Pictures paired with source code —
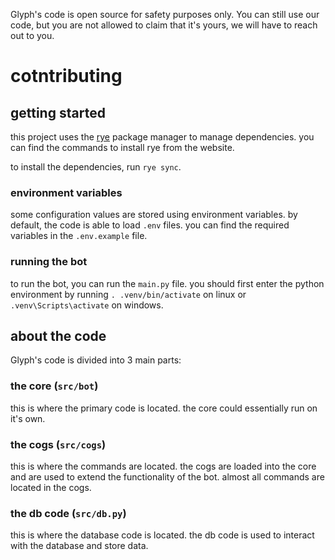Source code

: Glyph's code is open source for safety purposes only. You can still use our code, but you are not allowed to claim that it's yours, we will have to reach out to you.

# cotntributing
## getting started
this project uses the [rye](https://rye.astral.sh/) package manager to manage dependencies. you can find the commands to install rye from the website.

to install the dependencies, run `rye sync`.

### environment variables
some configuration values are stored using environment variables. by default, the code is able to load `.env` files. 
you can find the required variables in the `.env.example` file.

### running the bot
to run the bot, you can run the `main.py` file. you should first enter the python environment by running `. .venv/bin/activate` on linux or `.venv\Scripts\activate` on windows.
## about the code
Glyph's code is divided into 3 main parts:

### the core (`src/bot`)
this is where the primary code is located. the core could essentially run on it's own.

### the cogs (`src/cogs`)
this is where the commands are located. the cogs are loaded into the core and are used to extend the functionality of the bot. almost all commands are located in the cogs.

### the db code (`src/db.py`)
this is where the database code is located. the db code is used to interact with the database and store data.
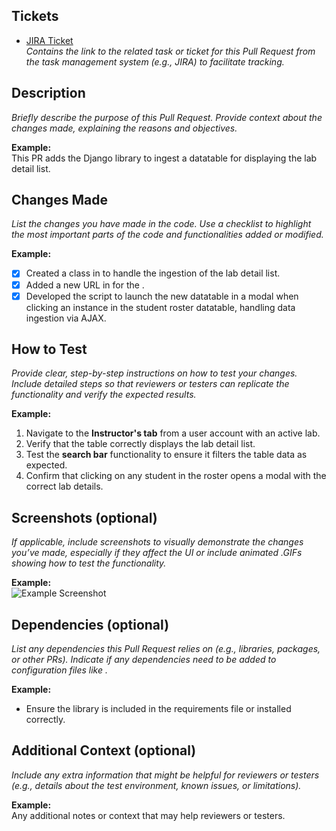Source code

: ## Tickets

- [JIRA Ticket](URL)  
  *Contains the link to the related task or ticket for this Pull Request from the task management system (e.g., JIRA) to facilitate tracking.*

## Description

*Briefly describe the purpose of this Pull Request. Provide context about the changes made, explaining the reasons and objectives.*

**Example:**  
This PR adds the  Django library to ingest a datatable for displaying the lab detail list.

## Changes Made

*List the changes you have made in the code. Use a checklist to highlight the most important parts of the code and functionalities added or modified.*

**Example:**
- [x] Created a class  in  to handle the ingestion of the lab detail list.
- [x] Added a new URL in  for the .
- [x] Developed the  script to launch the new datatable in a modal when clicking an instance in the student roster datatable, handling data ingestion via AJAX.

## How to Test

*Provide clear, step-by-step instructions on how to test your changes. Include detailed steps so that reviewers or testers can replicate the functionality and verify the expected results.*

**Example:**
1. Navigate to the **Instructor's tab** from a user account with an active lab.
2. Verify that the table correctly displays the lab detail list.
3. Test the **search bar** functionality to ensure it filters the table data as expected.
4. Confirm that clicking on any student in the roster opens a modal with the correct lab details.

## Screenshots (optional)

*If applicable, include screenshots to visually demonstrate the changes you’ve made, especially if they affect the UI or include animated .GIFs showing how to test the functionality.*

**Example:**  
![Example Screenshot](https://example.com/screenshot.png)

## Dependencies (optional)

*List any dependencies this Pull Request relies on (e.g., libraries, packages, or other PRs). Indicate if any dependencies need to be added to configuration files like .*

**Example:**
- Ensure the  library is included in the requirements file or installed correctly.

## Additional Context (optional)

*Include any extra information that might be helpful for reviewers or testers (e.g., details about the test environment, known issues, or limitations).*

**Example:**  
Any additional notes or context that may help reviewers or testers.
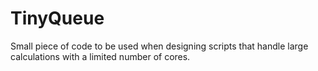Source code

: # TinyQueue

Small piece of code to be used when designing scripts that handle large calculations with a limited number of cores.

THE TASK —
Only the records are wanted, copied exactly, with the pictures dropped.

EXPECTED ANSWER —
Source code

: Glyph's code is open source for safety purposes only. You can still use our code, but you are not allowed to claim that it's yours, we will have to reach out to you.

# cotntributing
## getting started
this project uses the [rye](https://rye.astral.sh/) package manager to manage dependencies. you can find the commands to install rye from the website.

to install the dependencies, run `rye sync`.

### environment variables
some configuration values are stored using environment variables. by default, the code is able to load `.env` files. 
you can find the required variables in the `.env.example` file.

### running the bot
to run the bot, you can run the `main.py` file. you should first enter the python environment by running `. .venv/bin/activate` on linux or `.venv\Scripts\activate` on windows.
## about the code
Glyph's code is divided into 3 main parts:

### the core (`src/bot`)
this is where the primary code is located. the core could essentially run on it's own.

### the cogs (`src/cogs`)
this is where the commands are located. the cogs are loaded into the core and are used to extend the functionality of the bot. almost all commands are located in the cogs.

### the db code (`src/db.py`)
this is where the database code is located. the db code is used to interact with the database and store data.
Source code

: ## Tickets

- [JIRA Ticket](URL)  
  *Contains the link to the related task or ticket for this Pull Request from the task management system (e.g., JIRA) to facilitate tracking.*

## Description

*Briefly describe the purpose of this Pull Request. Provide context about the changes made, explaining the reasons and objectives.*

**Example:**  
This PR adds the  Django library to ingest a datatable for displaying the lab detail list.

## Changes Made

*List the changes you have made in the code. Use a checklist to highlight the most important parts of the code and functionalities added or modified.*

**Example:**
- [x] Created a class  in  to handle the ingestion of the lab detail list.
- [x] Added a new URL in  for the .
- [x] Developed the  script to launch the new datatable in a modal when clicking an instance in the student roster datatable, handling data ingestion via AJAX.

## How to Test

*Provide clear, step-by-step instructions on how to test your changes. Include detailed steps so that reviewers or testers can replicate the functionality and verify the expected results.*

**Example:**
1. Navigate to the **Instructor's tab** from a user account with an active lab.
2. Verify that the table correctly displays the lab detail list.
3. Test the **search bar** functionality to ensure it filters the table data as expected.
4. Confirm that clicking on any student in the roster opens a modal with the correct lab details.

## Screenshots (optional)

*If applicable, include screenshots to visually demonstrate the changes you’ve made, especially if they affect the UI or include animated .GIFs showing how to test the functionality.*

**Example:**  
![Example Screenshot](https://example.com/screenshot.png)

## Dependencies (optional)

*List any dependencies this Pull Request relies on (e.g., libraries, packages, or other PRs). Indicate if any dependencies need to be added to configuration files like .*

**Example:**
- Ensure the  library is included in the requirements file or installed correctly.

## Additional Context (optional)

*Include any extra information that might be helpful for reviewers or testers (e.g., details about the test environment, known issues, or limitations).*

**Example:**  
Any additional notes or context that may help reviewers or testers.
Source code

: # TinyQueue

Small piece of code to be used when designing scripts that handle large calculations with a limited number of cores.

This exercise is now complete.